→ ASSIGNMENT
Please return only the lines from the one holding "<br>2. O(N^3)" through the one holding "<br>5. O(sqrt(n))", exactly as they appear in the records below, both ends included.

┌──

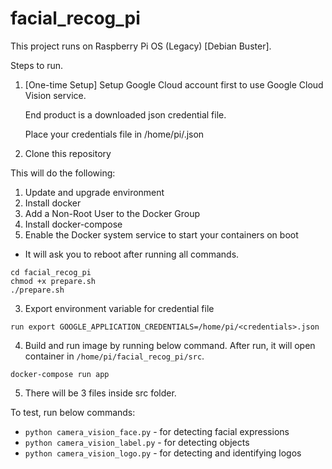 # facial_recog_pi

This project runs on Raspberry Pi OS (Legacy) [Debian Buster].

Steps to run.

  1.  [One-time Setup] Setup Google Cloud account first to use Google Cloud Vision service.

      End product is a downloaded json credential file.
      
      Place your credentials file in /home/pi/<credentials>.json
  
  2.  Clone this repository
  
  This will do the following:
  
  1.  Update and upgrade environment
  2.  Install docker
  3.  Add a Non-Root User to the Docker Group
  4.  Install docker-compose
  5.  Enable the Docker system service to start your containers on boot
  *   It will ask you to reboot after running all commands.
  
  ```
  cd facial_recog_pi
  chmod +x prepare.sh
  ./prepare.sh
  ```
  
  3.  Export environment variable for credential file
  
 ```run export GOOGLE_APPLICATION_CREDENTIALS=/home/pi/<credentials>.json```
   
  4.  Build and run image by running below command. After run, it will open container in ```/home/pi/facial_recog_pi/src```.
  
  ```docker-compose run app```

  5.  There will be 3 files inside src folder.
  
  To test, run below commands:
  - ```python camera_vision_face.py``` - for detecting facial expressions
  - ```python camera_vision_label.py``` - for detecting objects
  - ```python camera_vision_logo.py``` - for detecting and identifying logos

└──
┌──

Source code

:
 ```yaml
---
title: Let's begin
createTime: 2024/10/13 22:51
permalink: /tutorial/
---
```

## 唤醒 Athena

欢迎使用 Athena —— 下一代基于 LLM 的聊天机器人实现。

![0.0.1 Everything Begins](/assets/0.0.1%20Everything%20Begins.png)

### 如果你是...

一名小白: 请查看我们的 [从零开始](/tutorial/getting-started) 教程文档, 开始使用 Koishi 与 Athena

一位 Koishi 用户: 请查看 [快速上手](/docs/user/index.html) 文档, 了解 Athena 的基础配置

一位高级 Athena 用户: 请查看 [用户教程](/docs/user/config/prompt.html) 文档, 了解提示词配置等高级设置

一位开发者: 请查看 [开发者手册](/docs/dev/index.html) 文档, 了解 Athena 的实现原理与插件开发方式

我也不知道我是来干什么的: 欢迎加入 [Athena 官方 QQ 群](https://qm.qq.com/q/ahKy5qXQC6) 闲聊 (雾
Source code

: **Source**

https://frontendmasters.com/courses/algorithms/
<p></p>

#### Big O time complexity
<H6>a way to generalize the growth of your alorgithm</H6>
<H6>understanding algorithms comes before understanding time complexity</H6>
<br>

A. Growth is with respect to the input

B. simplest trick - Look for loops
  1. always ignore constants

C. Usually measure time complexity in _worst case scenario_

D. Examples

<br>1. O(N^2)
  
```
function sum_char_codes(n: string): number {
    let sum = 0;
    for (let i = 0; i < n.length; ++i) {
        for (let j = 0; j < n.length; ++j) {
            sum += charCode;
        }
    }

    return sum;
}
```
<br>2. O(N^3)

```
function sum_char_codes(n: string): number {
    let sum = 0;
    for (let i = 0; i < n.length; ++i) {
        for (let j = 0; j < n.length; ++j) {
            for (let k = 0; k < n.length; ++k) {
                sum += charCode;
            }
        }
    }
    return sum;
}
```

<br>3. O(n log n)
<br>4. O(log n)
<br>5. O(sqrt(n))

└──

→ ANSWER FOR THE TASK
<br>2. O(N^3)

```
function sum_char_codes(n: string): number {
    let sum = 0;
    for (let i = 0; i < n.length; ++i) {
        for (let j = 0; j < n.length; ++j) {
            for (let k = 0; k < n.length; ++k) {
                sum += charCode;
            }
        }
    }
    return sum;
}
```

<br>3. O(n log n)
<br>4. O(log n)
<br>5. O(sqrt(n))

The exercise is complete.